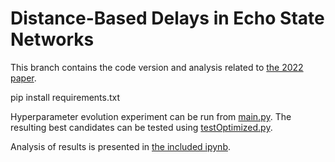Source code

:# Distance-Based Delays in Echo State Networks
This branch contains the code version and analysis related to 
[the 2022 paper](https://link.springer.com/chapter/10.1007/978-3-031-21753-1_21). 

pip install requirements.txt

Hyperparameter evolution experiment can be run from [main.py](main.py). The resulting best candidates can be tested 
using [testOptimized.py](testOptimized.py).

Analysis of results is presented in [the included ipynb](DDN-2022-paper-analysis.ipynb).
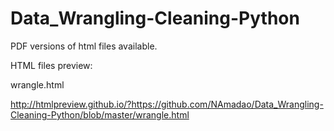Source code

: # Data_Wrangling-Cleaning-Python
PDF versions of html files available.

HTML files preview:


wrangle.html

http://htmlpreview.github.io/?https://github.com/NAmadao/Data_Wrangling-Cleaning-Python/blob/master/wrangle.html
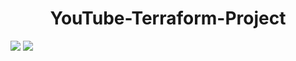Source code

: <h1><center>YouTube-Terraform-Project</center></h1>

<img src="https://i.ibb.co/ShMpkwH/Screenshot-2025-09-04-121938.png">
<img src="https://i.ibb.co/KjM3X2Sh/Screenshot-2025-09-04-122001.png">
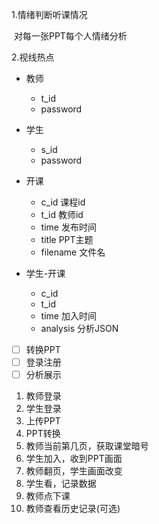 1.情绪判断听课情况

​     对每一张PPT每个人情绪分析

2.视线热点



* 教师
  * t_id
  * password

* 学生
  * s_id
  * password

* 开课
  * c_id 课程id
  * t_id 教师id
  * time 发布时间
  * title PPT主题
  * filename 文件名
* 学生-开课
  * c_id
  * t_id
  * time 加入时间
  * analysis 分析JSON

- [ ] 转换PPT
- [ ] 登录注册
- [ ] 分析展示

1. 教师登录
2. 学生登录
3. 上传PPT
4. PPT转换
5. 教师当前第几页，获取课堂暗号
6. 学生加入，收到PPT画面
7. 教师翻页，学生画面改变
8. 学生看，记录数据
9. 教师点下课
10. 教师查看历史记录(可选)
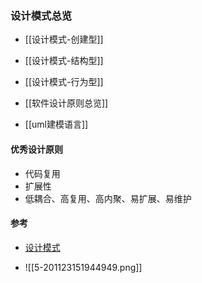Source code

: ### 设计模式总览

- [[设计模式-创建型]]
- [[设计模式-结构型]]
- [[设计模式-行为型]]

- [[软件设计原则总览]]
- [[uml建模语言]]

#### 优秀设计原则
- 代码复用
- 扩展性
- 低耦合、高复用、高内聚、易扩展、易维护
 

#### 参考
- [设计模式](http://c.biancheng.net/view/8507.html)

- ![[5-201123151944949.png]]
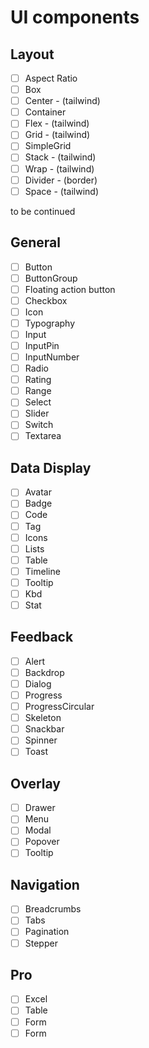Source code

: # UI components

## Layout

- [ ] Aspect Ratio
- [ ] Box
- [ ] Center - (tailwind)
- [ ] Container
- [ ] Flex - (tailwind)
- [ ] Grid - (tailwind)
- [ ] SimpleGrid
- [ ] Stack - (tailwind)
- [ ] Wrap - (tailwind)
- [ ] Divider - (border)
- [ ] Space - (tailwind)

to be continued

## General

- [ ] Button
- [ ] ButtonGroup
- [ ] Floating action button
- [ ] Checkbox
- [ ] Icon
- [ ] Typography
- [ ] Input
- [ ] InputPin
- [ ] InputNumber
- [ ] Radio
- [ ] Rating
- [ ] Range
- [ ] Select
- [ ] Slider
- [ ] Switch
- [ ] Textarea

## Data Display

- [ ] Avatar
- [ ] Badge
- [ ] Code
- [ ] Tag
- [ ] Icons
- [ ] Lists
- [ ] Table
- [ ] Timeline
- [ ] Tooltip
- [ ] Kbd
- [ ] Stat

## Feedback

- [ ] Alert
- [ ] Backdrop
- [ ] Dialog
- [ ] Progress
- [ ] ProgressCircular
- [ ] Skeleton
- [ ] Snackbar
- [ ] Spinner
- [ ] Toast

## Overlay

- [ ] Drawer
- [ ] Menu
- [ ] Modal
- [ ] Popover
- [ ] Tooltip

## Navigation

- [ ] Breadcrumbs
- [ ] Tabs
- [ ] Pagination
- [ ] Stepper

## Pro

- [ ] Excel
- [ ] Table
- [ ] Form
- [ ] Form
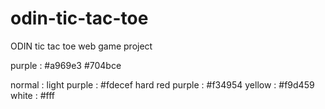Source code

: # odin-tic-tac-toe

ODIN tic tac toe web game project

purple :
#a969e3
#704bce

normal :
light purple : #fdecef
hard red purple : #f34954
yellow : #f9d459
white : #fff
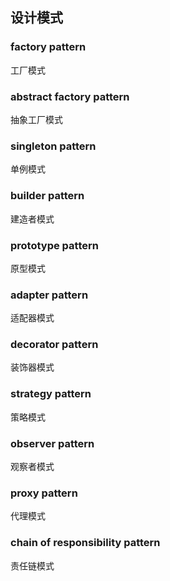 ## 设计模式

### factory pattern
工厂模式

### abstract factory pattern
抽象工厂模式

### singleton pattern
单例模式

### builder pattern
建造者模式

### prototype pattern
原型模式

### adapter pattern
适配器模式

### decorator pattern
装饰器模式

### strategy pattern
策略模式

### observer pattern
观察者模式

### proxy pattern
代理模式

### chain of responsibility pattern
责任链模式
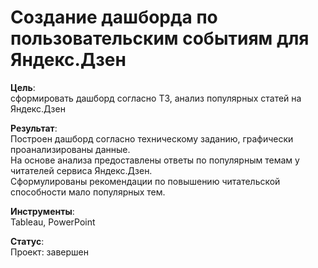 # Создание дашборда по пользовательским событиям для Яндекс.Дзен

**Цель**:   
сформировать дашборд согласно ТЗ, анализ популярных статей на Яндекс.Дзен

**Результат**:  
Построен дашборд согласно техническому заданию, графически проанализированы данные.  
На основе анализа предоставлены ответы по популярным темам у читателей сервиса Яндекс.Дзен.  
Сформулированы рекомендации по повышению читательской способности мало популярных тем.  

**Инструменты**:   
Tableau, PowerPoint  

**Статус**:  
Проект: завершен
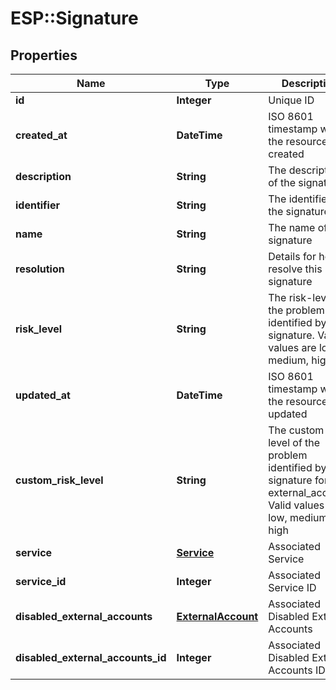# ESP::Signature

## Properties
Name | Type | Description | Notes
------------ | ------------- | ------------- | -------------
**id** | **Integer** | Unique ID | [optional] 
**created_at** | **DateTime** | ISO 8601 timestamp when the resource was created | [optional] 
**description** | **String** | The description of the signature | [optional] 
**identifier** | **String** | The identifier of the signature | [optional] 
**name** | **String** | The name of the signature | [optional] 
**resolution** | **String** | Details for how to resolve this signature | [optional] 
**risk_level** | **String** | The risk-level of the problem identified by the signature. Valid values are low, medium, high | [optional] 
**updated_at** | **DateTime** | ISO 8601 timestamp when the resource was updated | [optional] 
**custom_risk_level** | **String** | The custom risk-level of the problem identified by the signature for this external_account. Valid values are low, medium, high | [optional] 
**service** | [**Service**](Service.md) | Associated Service | [optional] 
**service_id** | **Integer** | Associated Service ID | [optional] 
**disabled_external_accounts** | [**ExternalAccount**](ExternalAccount.md) | Associated Disabled External Accounts | [optional] 
**disabled_external_accounts_id** | **Integer** | Associated Disabled External Accounts ID | [optional]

• Work task:
Once more, give the listing above exactly, leaving each picture out.

• Exercise result:
Source code

:# Distance-Based Delays in Echo State Networks
This branch contains the code version and analysis related to 
[the 2022 paper](https://link.springer.com/chapter/10.1007/978-3-031-21753-1_21). 

pip install requirements.txt

Hyperparameter evolution experiment can be run from [main.py](main.py). The resulting best candidates can be tested 
using [testOptimized.py](testOptimized.py).

Analysis of results is presented in [the included ipynb](DDN-2022-paper-analysis.ipynb).
Source code

: # Data_Wrangling-Cleaning-Python
PDF versions of html files available.

HTML files preview:


wrangle.html

http://htmlpreview.github.io/?https://github.com/NAmadao/Data_Wrangling-Cleaning-Python/blob/master/wrangle.html
Source code

: <h1><center>YouTube-Terraform-Project</center></h1>

<img src="https://i.ibb.co/ShMpkwH/Screenshot-2025-09-04-121938.png">
<img src="https://i.ibb.co/KjM3X2Sh/Screenshot-2025-09-04-122001.png">
 1.情绪判断听课情况

​     对每一张PPT每个人情绪分析

2.视线热点



* 教师
  * t_id
  * password

* 学生
  * s_id
  * password

* 开课
  * c_id 课程id
  * t_id 教师id
  * time 发布时间
  * title PPT主题
  * filename 文件名
* 学生-开课
  * c_id
  * t_id
  * time 加入时间
  * analysis 分析JSON

- [ ] 转换PPT
- [ ] 登录注册
- [ ] 分析展示

1. 教师登录
2. 学生登录
3. 上传PPT
4. PPT转换
5. 教师当前第几页，获取课堂暗号
6. 学生加入，收到PPT画面
7. 教师翻页，学生画面改变
8. 学生看，记录数据
9. 教师点下课
10. 教师查看历史记录(可选)
Source code

: ### 设计模式总览

- [[设计模式-创建型]]
- [[设计模式-结构型]]
- [[设计模式-行为型]]

- [[软件设计原则总览]]
- [[uml建模语言]]

#### 优秀设计原则
- 代码复用
- 扩展性
- 低耦合、高复用、高内聚、易扩展、易维护
 

#### 参考
- [设计模式](http://c.biancheng.net/view/8507.html)

- ![[5-201123151944949.png]]
Source code

: # UI components

## Layout

- [ ] Aspect Ratio
- [ ] Box
- [ ] Center - (tailwind)
- [ ] Container
- [ ] Flex - (tailwind)
- [ ] Grid - (tailwind)
- [ ] SimpleGrid
- [ ] Stack - (tailwind)
- [ ] Wrap - (tailwind)
- [ ] Divider - (border)
- [ ] Space - (tailwind)

to be continued

## General

- [ ] Button
- [ ] ButtonGroup
- [ ] Floating action button
- [ ] Checkbox
- [ ] Icon
- [ ] Typography
- [ ] Input
- [ ] InputPin
- [ ] InputNumber
- [ ] Radio
- [ ] Rating
- [ ] Range
- [ ] Select
- [ ] Slider
- [ ] Switch
- [ ] Textarea

## Data Display

- [ ] Avatar
- [ ] Badge
- [ ] Code
- [ ] Tag
- [ ] Icons
- [ ] Lists
- [ ] Table
- [ ] Timeline
- [ ] Tooltip
- [ ] Kbd
- [ ] Stat

## Feedback

- [ ] Alert
- [ ] Backdrop
- [ ] Dialog
- [ ] Progress
- [ ] ProgressCircular
- [ ] Skeleton
- [ ] Snackbar
- [ ] Spinner
- [ ] Toast

## Overlay

- [ ] Drawer
- [ ] Menu
- [ ] Modal
- [ ] Popover
- [ ] Tooltip

## Navigation

- [ ] Breadcrumbs
- [ ] Tabs
- [ ] Pagination
- [ ] Stepper

## Pro

- [ ] Excel
- [ ] Table
- [ ] Form
- [ ] Form
Source code

: # odin-tic-tac-toe

ODIN tic tac toe web game project

purple :
#a969e3
#704bce

normal :
light purple : #fdecef
hard red purple : #f34954
yellow : #f9d459
white : #fff
 ## 设计模式

### factory pattern
工厂模式

### abstract factory pattern
抽象工厂模式

### singleton pattern
单例模式

### builder pattern
建造者模式

### prototype pattern
原型模式

### adapter pattern
适配器模式

### decorator pattern
装饰器模式

### strategy pattern
策略模式

### observer pattern
观察者模式

### proxy pattern
代理模式

### chain of responsibility pattern
责任链模式
 # Создание дашборда по пользовательским событиям для Яндекс.Дзен

**Цель**:   
сформировать дашборд согласно ТЗ, анализ популярных статей на Яндекс.Дзен

**Результат**:  
Построен дашборд согласно техническому заданию, графически проанализированы данные.  
На основе анализа предоставлены ответы по популярным темам у читателей сервиса Яндекс.Дзен.  
Сформулированы рекомендации по повышению читательской способности мало популярных тем.  

**Инструменты**:   
Tableau, PowerPoint  

**Статус**:  
Проект: завершен
# ESP::Signature

## Properties
Name | Type | Description | Notes
------------ | ------------- | ------------- | -------------
**id** | **Integer** | Unique ID | [optional] 
**created_at** | **DateTime** | ISO 8601 timestamp when the resource was created | [optional] 
**description** | **String** | The description of the signature | [optional] 
**identifier** | **String** | The identifier of the signature | [optional] 
**name** | **String** | The name of the signature | [optional] 
**resolution** | **String** | Details for how to resolve this signature | [optional] 
**risk_level** | **String** | The risk-level of the problem identified by the signature. Valid values are low, medium, high | [optional] 
**updated_at** | **DateTime** | ISO 8601 timestamp when the resource was updated | [optional] 
**custom_risk_level** | **String** | The custom risk-level of the problem identified by the signature for this external_account. Valid values are low, medium, high | [optional] 
**service** | [**Service**](Service.md) | Associated Service | [optional] 
**service_id** | **Integer** | Associated Service ID | [optional] 
**disabled_external_accounts** | [**ExternalAccount**](ExternalAccount.md) | Associated Disabled External Accounts | [optional] 
**disabled_external_accounts_id** | **Integer** | Associated Disabled External Accounts ID | [optional]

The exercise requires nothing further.